Les brevets ont été conçus afin de protéger les inventeurs. En procurant une garantie de monopole de l’utilisation d’une invention, fût-elle limitée dans l’espace (le territoire de l’État) et le temps (20 ans), les brevets étaient censés inciter à l’innovation technique et donc au Progrès général. Pourtant, de plus en plus de voix s’élèvent pour dire que les droits de propriété intellectuelle (DPI) ne favorisent pas automatiquement l’innovation et qu’ils ne sont pas bénéfiques pour tous les acteurs économiques.

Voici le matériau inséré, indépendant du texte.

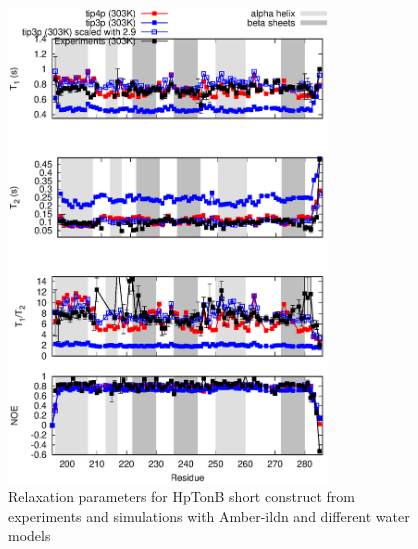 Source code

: \documentclass[pre,aps,floatfix,authordate1-4,twocolumn]{revtex4-1}
\begin{document}
\begin{figure}[!h]
  \includegraphics[width=8.5cm]{../Figs/HpTonBrelaxationDATAscaled.eps}%
  \caption{Relaxation parameters for HpTonB short construct from
    experiments and simulations with Amber-ildn and different water models
    \label{HpTonBrelaxationDATAscaled}}%
\end{figure}
\end{document}
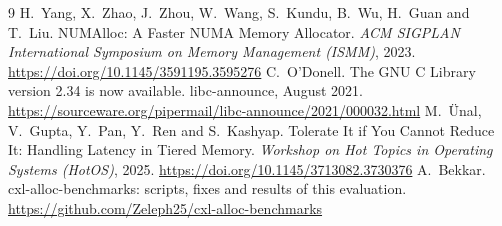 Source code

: \documentclass[11pt,a4paper]{article}
\begin{document}
\begin{thebibliography}{9}
 H.~Yang, X.~Zhao, J.~Zhou, W.~Wang, S.~Kundu, B.~Wu, H.~Guan and T.~Liu. NUMAlloc: A Faster NUMA Memory Allocator. \emph{ACM SIGPLAN International Symposium on Memory Management (ISMM)}, 2023. \url{https://doi.org/10.1145/3591195.3595276}
 C.~O'Donell. The GNU C Library version 2.34 is now available. libc-announce, August 2021. \url{https://sourceware.org/pipermail/libc-announce/2021/000032.html}
 M.~\"Unal, V.~Gupta, Y.~Pan, Y.~Ren and S.~Kashyap. Tolerate It if You Cannot Reduce It: Handling Latency in Tiered Memory. \emph{Workshop on Hot Topics in Operating Systems (HotOS)}, 2025. \url{https://doi.org/10.1145/3713082.3730376}
 A.~Bekkar. cxl-alloc-benchmarks: scripts, fixes and results of this evaluation. \url{https://github.com/Zeleph25/cxl-alloc-benchmarks}
\end{thebibliography}
\end{document}
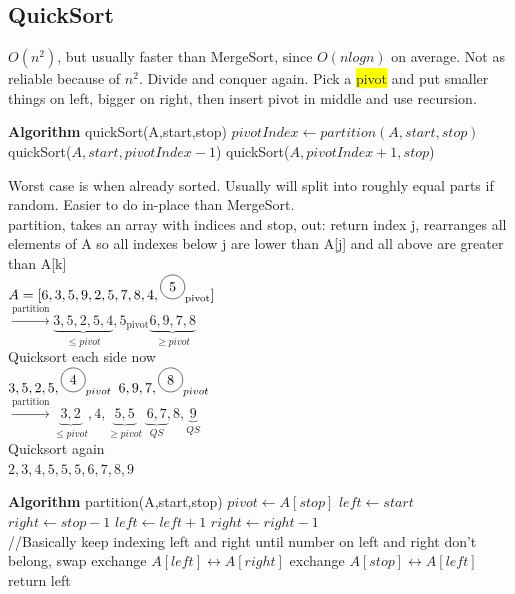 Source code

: \subsection{QuickSort}
$O(n^2)$, but usually faster than MergeSort, since $O(n log n)$ on average. Not as reliable because of $n^2$. Divide and conquer again. Pick a \colorbox{Yellow}{pivot} and put smaller things on left, bigger on right, then insert pivot in middle and use recursion.
\begin{algorithmic}
	\State \textbf{Algorithm} quickSort(A,start,stop)
		\State $pivotIndex \gets partition(A,start,stop)$
		\State quickSort($A,start,pivotIndex-1$)
		\State quickSort($A,pivotIndex+1,stop$)
	\EndIf
\end{algorithmic}
Worst case is when already sorted. Usually will split into roughly equal parts if random. Easier to do in-place than MergeSort.
\\ partition, takes an array with indices and stop, out: return index j, rearranges all elements of A so all indexes below j are lower than A[j] and all above are greater than A[k]
\\ $A = [6, 3, 5, 9, 2, 5, 7, 8, 4, \tikz \node[draw,circle]{5};_{\text{pivot}}]$
\\ $\stackrel{\text{partition}}{\rightarrow} \underbrace{3,5,2,5,4}_{\leq pivot}, 5_{\text{pivot}}\underbrace{6,9,7,8}_{\geq pivot}$
\\ Quicksort each side now
\\$ 3,5,2,5,\tikz\node[draw,circle]{4};_{pivot}$\hspace{20 pt} $6,9,7,\tikz\node[draw,circle]{8};_{pivot}$
\\ $\stackrel{\text{partition}}{\rightarrow}\underbrace{3,2}_{\leq pivot}, 4 ,\underbrace{5,5}_{\geq pivot}$ \hspace{20 pt} $\underbrace{6,7}_{QS},8,\underbrace{9}_{QS}$
\\ Quicksort again
\\ $2,3,4,5,5,5,6,7,8,9$
\begin{algorithmic}
	\State \textbf{Algorithm} partition(A,start,stop)
	\State $pivot \gets A[stop]$
	\State $left \gets start$
	\State $right \gets stop-1$
		 $left \gets left+1$
		\EndWhile
		 $right \gets right-1$
		\EndWhile
		\\ //Basically keep indexing left and right until number on left and right don't belong, swap
		 exchange $A[left]\leftrightarrow A[right]$
		\EndIf
	\EndWhile
	\State exchange $A[stop]\leftrightarrow A[left]$
	\State return left
\end{algorithmic}
\color{Orange}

Les PME ne sont pas avantagées 
par les DPI

La réglementation sur les OGM a beaucoup été critiquée notamment car elle ne serait accessible qu’aux grandes entreprises et nuirait aux entreprises plus petites par les coûts qu’elle génère et sa complexité. Les promoteurs des OGM affirment même que cette situation se serait dégradée depuis que la Cour de justice de l’Union européenne (CJUE) a arrêté que les nouvelles techniques de modification génétique, comme Crispr/Cas9, donnent des OGM régulés. Des voix se sont élevées pour dénoncer cet arrêt en mettant en avant les conséquences négatives que cela pourrait avoir sur l’innovation et les petites et moyennes entreprises (PME).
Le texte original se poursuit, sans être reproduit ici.